Mengikuti sukses Swedia, Inggris meliberalisasi angkutan jalan rel nasional pada 1993. Liberalisasi sektor jalan rel di Inggris yang terjadi secara vertikal, dari penyelenggaraan infrastruktur sampai dengan operator, memecah British Rail menjadi sekitar 100 perusahaan.

Walau diwarnai dengan catatan suram akibat kecelakaan beruntun pada awalnya, proses liberalisasi jalan rel di Inggris kini diakui sebagai kesuksesan yang ditandai dengan naiknya 60% jumlah penumpang sejak 1995 dan ketepatan waktu tiba kereta yang mencapai tingkat 90%.

Yang sangat penting dicatat pada kedua kasus di atas adalah tingkat kenaikan tarif yang selalu lebih rendah dibandingkan saat jalan rel masih dipegang oleh perusahaan milik pemerintah. Di satu sisi, hal ini dapat dicapai berkat sistem kompetisi tender maupun evaluasi berkala yang dijalankan secara ketat oleh pemerintah, Inggris dan Swedia, dan di sisi lain fungsi regulator yang secara aktif dijalankan oleh pemerintah untuk menetapkan batas atas kenaikan tarif.

Risiko Monopoli
Penyelenggaraan angkutan jalan rel Commuter Line Jabodetabek oleh PT KAI Commuter Line yang merupakan perusahaan swasta nampaknya perlu dikaji ulang. Proses liberalisasi yang terjadi tanpa adanya kompetisi beresiko memunculkan adanya monopoli di kemudian hari.
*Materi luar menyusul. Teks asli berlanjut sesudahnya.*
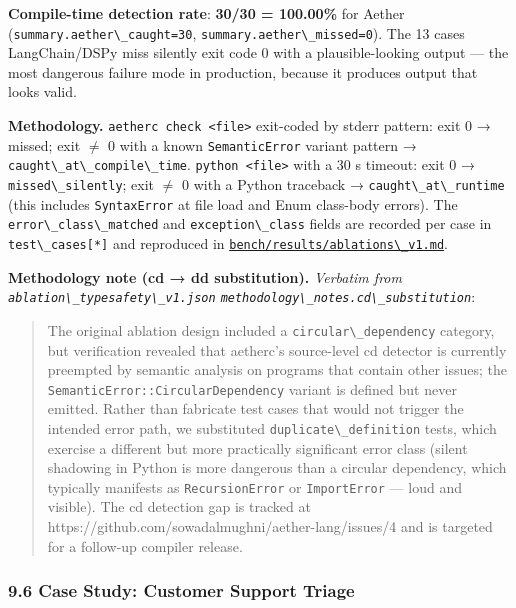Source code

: \documentclass[
]{article}
\newcommand{\passthrough}[1]{#1}
\begin{document}
\textbf{Compile-time detection rate}: \textbf{30/30 = 100.00\%} for
Aether (\passthrough{\lstinline!summary.aether\_caught=30!},
\passthrough{\lstinline!summary.aether\_missed=0!}). The 13 cases
LangChain/DSPy miss silently exit code 0 with a plausible-looking output
--- the most dangerous failure mode in production, because it produces
output that looks valid.

\textbf{Methodology.} \passthrough{\lstinline!aetherc check <file>!}
exit-coded by stderr pattern: exit 0 → missed; exit \(\neq\) 0 with a
known \passthrough{\lstinline!SemanticError!} variant pattern →
\passthrough{\lstinline!caught\_at\_compile\_time!}.
\passthrough{\lstinline!python <file>!} with a 30 s timeout: exit 0 →
\passthrough{\lstinline!missed\_silently!}; exit \(\neq\) 0 with a
Python traceback → \passthrough{\lstinline!caught\_at\_runtime!} (this
includes \passthrough{\lstinline!SyntaxError!} at file load and Enum
class-body errors). The \passthrough{\lstinline!error\_class\_matched!}
and \passthrough{\lstinline!exception\_class!} fields are recorded per
case in \passthrough{\lstinline!test\_cases[*]!} and reproduced in
\href{../bench/results/ablations_v1.md}{\passthrough{\lstinline!bench/results/ablations\_v1.md!}}.

\textbf{Methodology note (cd → dd substitution).} \emph{Verbatim from
\passthrough{\lstinline!ablation\_typesafety\_v1.json!}
\passthrough{\lstinline!methodology\_notes.cd\_substitution!}}:

\begin{quote}
The original ablation design included a
\passthrough{\lstinline!circular\_dependency!} category, but
verification revealed that aetherc's source-level cd detector is
currently preempted by semantic analysis on programs that contain other
issues; the \passthrough{\lstinline!SemanticError::CircularDependency!}
variant is defined but never emitted. Rather than fabricate test cases
that would not trigger the intended error path, we substituted
\passthrough{\lstinline!duplicate\_definition!} tests, which exercise a
different but more practically significant error class (silent shadowing
in Python is more dangerous than a circular dependency, which typically
manifests as \passthrough{\lstinline!RecursionError!} or
\passthrough{\lstinline!ImportError!} --- loud and visible). The cd
detection gap is tracked at
https://github.com/sowadalmughni/aether-lang/issues/4 and is targeted
for a follow-up compiler release.
\end{quote}

\subsubsection{9.6 Case Study: Customer Support
Triage}\label{case-study-customer-support-triage}
\end{document}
Penetapan kebijakan kenaikan biaya tarif KRL Commuter Line ditengah tentangan banyak pihak sudah merupakan gejala dari fenomena monopoli tersebut.

Entah kebetulan atau tidak, anjloknya rangkaian kereta ke arah Jakarta di Stasiun Cilebut hanya 4 hari setelah diberlakukannya kenaikan tarif, nampaknya juga memberi pengguna KRL suatu alasan untuk meragukan terjadinya efisiensi KRL Commuter Line.

Selain peninjauan ulang terhadap sistem penunjukan dan kontrak penyelenggaraan KRL Commuter Line, pemerintah juga seyogyanya meninjau kembali pasal larangan penggunaan APBN dan APBD untuk mensubsidi penyelenggaraan Commuter Line di Jabodetabek dalam bentuk Public Service Obligation (PSO).

Seperti disebutkan pakar transportasi ITB Harun Al-Rasyid Lubis, dua pertiga pengoperasian perkeretaapian dunia masih membutuhkan dukungan pemerintah berupa subsidi tahunan karena penjualan tiket kereta belaka tidak pernah akan dapat menutupi biaya operasi.

Jika PSO atau subsidi dapat kembali diberlakukan, adalah hak pemerintah sebagai perpanjangan tangan rakyat untuk menjadi regulator, misalnya dalam hal pembatasan besarnya kenaikan tarif tahunan. Pemerintah Inggris, misalnya, menetapkan rumusan besarnya inflasi tahunan plus 3% sebagai batas maksimum kenaikan tarif kereta tahunan.

Jika hal ini diterapkan di Jabodetabek maka untuk jurusan Jakarta-Bogor misalnya, kenaikan tarif maksimum hanyalah sebesar Rp490.

Joko Purwanto adalah blogger dan peneliti bidang transport ekonomi di Transport & Mobility Leuven, Belgia.

Sumber : Bisnis Indonesia, 17.10.12.